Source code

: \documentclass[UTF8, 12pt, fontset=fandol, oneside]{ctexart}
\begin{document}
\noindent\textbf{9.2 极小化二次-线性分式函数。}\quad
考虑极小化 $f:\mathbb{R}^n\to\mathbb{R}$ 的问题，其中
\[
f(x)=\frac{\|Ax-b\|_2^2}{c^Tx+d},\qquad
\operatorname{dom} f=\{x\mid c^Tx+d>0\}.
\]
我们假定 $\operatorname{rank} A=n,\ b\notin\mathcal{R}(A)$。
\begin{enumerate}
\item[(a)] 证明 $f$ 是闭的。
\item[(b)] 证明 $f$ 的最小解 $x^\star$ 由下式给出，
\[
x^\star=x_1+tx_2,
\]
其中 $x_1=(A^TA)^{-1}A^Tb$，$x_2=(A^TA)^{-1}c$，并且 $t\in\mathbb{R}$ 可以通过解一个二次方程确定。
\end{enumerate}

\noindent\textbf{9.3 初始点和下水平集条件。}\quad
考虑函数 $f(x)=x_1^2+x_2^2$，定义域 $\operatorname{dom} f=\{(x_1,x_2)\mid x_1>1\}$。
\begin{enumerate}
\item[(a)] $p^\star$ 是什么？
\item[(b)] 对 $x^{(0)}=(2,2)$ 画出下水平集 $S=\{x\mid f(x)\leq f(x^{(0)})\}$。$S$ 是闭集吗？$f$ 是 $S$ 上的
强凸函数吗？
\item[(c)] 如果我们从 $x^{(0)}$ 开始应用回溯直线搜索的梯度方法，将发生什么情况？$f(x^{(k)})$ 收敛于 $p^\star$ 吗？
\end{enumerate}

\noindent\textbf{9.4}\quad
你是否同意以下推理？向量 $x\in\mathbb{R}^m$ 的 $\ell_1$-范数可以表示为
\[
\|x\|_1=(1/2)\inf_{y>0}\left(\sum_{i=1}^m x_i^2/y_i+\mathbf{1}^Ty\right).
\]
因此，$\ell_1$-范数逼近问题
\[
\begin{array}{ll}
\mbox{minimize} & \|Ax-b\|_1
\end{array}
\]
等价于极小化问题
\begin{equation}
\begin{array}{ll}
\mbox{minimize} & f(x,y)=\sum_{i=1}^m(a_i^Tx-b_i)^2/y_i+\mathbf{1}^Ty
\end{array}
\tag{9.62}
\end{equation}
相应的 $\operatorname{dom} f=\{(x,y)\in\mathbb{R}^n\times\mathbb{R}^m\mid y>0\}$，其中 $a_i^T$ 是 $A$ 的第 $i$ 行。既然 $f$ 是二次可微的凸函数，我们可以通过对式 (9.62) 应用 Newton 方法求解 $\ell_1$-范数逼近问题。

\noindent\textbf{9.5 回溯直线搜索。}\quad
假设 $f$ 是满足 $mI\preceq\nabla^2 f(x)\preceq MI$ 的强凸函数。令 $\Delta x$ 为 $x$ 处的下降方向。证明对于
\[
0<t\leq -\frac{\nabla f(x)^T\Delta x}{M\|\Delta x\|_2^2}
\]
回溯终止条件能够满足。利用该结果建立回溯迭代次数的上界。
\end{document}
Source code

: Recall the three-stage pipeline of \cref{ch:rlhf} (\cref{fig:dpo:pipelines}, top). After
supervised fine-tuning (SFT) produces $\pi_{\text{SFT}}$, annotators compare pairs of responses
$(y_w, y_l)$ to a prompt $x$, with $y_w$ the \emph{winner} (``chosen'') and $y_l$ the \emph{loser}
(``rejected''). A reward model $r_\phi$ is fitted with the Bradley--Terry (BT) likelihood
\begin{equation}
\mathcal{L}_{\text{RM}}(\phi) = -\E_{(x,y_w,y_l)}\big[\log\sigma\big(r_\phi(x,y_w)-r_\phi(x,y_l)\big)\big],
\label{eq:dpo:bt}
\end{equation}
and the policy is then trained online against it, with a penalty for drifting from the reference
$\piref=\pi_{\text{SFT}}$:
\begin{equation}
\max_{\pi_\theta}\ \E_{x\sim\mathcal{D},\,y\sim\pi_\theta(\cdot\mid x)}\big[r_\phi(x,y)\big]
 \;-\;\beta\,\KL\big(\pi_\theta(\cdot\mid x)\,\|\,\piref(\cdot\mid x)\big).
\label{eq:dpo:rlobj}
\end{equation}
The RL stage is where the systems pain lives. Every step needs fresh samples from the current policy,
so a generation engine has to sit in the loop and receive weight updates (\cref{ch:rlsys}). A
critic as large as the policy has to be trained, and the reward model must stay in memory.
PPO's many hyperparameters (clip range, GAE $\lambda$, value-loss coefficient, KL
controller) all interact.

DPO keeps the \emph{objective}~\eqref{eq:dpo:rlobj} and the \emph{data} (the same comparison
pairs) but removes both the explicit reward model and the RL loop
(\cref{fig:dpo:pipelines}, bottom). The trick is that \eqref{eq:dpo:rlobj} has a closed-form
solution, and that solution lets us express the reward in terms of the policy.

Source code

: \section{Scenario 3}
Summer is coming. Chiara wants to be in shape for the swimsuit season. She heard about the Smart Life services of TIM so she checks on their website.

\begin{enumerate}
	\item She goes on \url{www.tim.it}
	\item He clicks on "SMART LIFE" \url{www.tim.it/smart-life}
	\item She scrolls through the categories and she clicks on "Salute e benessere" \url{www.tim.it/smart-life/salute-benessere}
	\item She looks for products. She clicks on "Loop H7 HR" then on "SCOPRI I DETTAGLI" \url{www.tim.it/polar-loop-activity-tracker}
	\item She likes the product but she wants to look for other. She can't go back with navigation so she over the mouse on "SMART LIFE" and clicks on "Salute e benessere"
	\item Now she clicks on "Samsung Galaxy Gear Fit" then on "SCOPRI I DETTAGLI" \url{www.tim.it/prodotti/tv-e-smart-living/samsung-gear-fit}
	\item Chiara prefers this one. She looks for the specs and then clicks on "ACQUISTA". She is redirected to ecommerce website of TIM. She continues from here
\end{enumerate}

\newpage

### WORK TO BE COMPLETED
Search the entries for the word "with" and copy every line that holds it.

### EXPECTED ANSWER
$(y_w, y_l)$ to a prompt $x$, with $y_w$ the \emph{winner} (``chosen'') and $y_l$ the \emph{loser}
(``rejected''). A reward model $r_\phi$ is fitted with the Bradley--Terry (BT) likelihood
and the policy is then trained online against it, with a penalty for drifting from the reference
	\item She likes the product but she wants to look for other. She can't go back with navigation so she over the mouse on "SMART LIFE" and clicks on "Salute e benessere"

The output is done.